Those Who Profess “Tolerance” Are Not Always Tolerant

The defining ideology of today’s intellectual elite can be summed up in a single word: tolerance.  To be even mildly disapproving of anyone’s lifestyle or life choices is, to use the all-encompassing buzzword for any difference of opinion regarding values or core beliefs, bigotry—or to use a favored euphemism of our politically correct age, an attempt to stigmatize those whose values do not conform to mainstream norms.

It certainly seems to many that—if only we can pass enough rules, regulations, and “voluntary” guidelines to ensure that no one ever expresses an opinion that might make anyone feel judged in any manner—we can expect to live in an earthly paradise where everyone speaks in low tones, all conflicts are banished, and inconveniently outmoded beliefs tied to traditional religious practices or cultural norms will simply wither away.

However, there does seem to be one obvious problem with making “tolerance” the new god we are all to worship: At what point does endorsing everything cross the line and become a belief in absolutely nothing?  Are we to be left bereft of any guiding principles beyond a hazy notion we should not fault the actions of others because we are forbidden from imposing our values, whatever those might be, on anyone else?

This would be an interesting discussion to actually have, but too often we see reasoned debate grind to a halt because too many people grow defensive when their ideas are questioned, accuse those who disagree with them of intolerance, and loudly complain that the discomfort of listening to diverse opinions has created an intellectually hostile environment that can only be remediated by forcing those terrible folks with contrary thoughts to shut the heck up the next time.

Forgive me if I seem a bit flippant, but it seems to me that the pursuit of “tolerance” has produced a lot of exceedingly intolerant restraints on free speech and a horde of scolding bureaucrats who wield their rulebooks like cudgels to ensure that any real diversity of thought and opinion is smothered.

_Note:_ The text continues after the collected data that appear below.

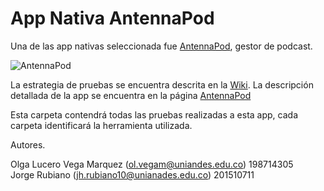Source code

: # App Nativa AntennaPod

Una de las app nativas seleccionada fue [AntennaPod], gestor de podcast.    

![AntennaPod](https://github.com/jhrubiano10/pruebas_automaticas/blob/master/images/AntennaPod/Presentaci%C3%B3n.JPG)

La estrategia de pruebas se encuentra descrita en la [Wiki]. 
La descripción detallada de la app se encuentra en la página [AntennaPod]

Esta carpeta contendrá todas las pruebas realizadas a esta app, cada carpeta identificará la herramienta utilizada.

Autores.

Olga Lucero Vega Marquez (ol.vegam@uniandes.edu.co) 198714305  
Jorge Rubiano (jh.rubiano10@unianades.edu.co) 201510711

[AntennaPod]:https://f-droid.org/packages/de.danoeh.antennapod/
[Wiki]:https://github.com/jhrubiano10/pruebas_automaticas/wiki/24-08-2017-Estrategia-de-pruebas-Native-App.
[AntennaPod]:https://github.com/jhrubiano10/pruebas_automaticas/wiki/05-09-2017-Revisi%C3%B3n-app-nativa-%22AntennaPod%22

The true meaning of tolerance is to tolerate the idea that we can all sometimes be wrong; if we can shed our self-righteous attitudes and learn to listen to—and respect—viewpoints that differ from our own, perhaps there is yet some hope for finding solutions to the many problems that now plague our society.  Reasonable people should be able to agreeably disagree, and discussions become unreasonable only when anyone insists that they—and only they—have the correct answer to whatever question is at hand.

It should likewise be acceptable, when the discussion is done, to continue to hold to a belief contrary to those who insist they know better.  That pesky dissenting viewpoint is, perhaps more than we might fully realize, the one we should listen to most closely when we are planning to chuck some bit of age-old wisdom on the scrap heap of history.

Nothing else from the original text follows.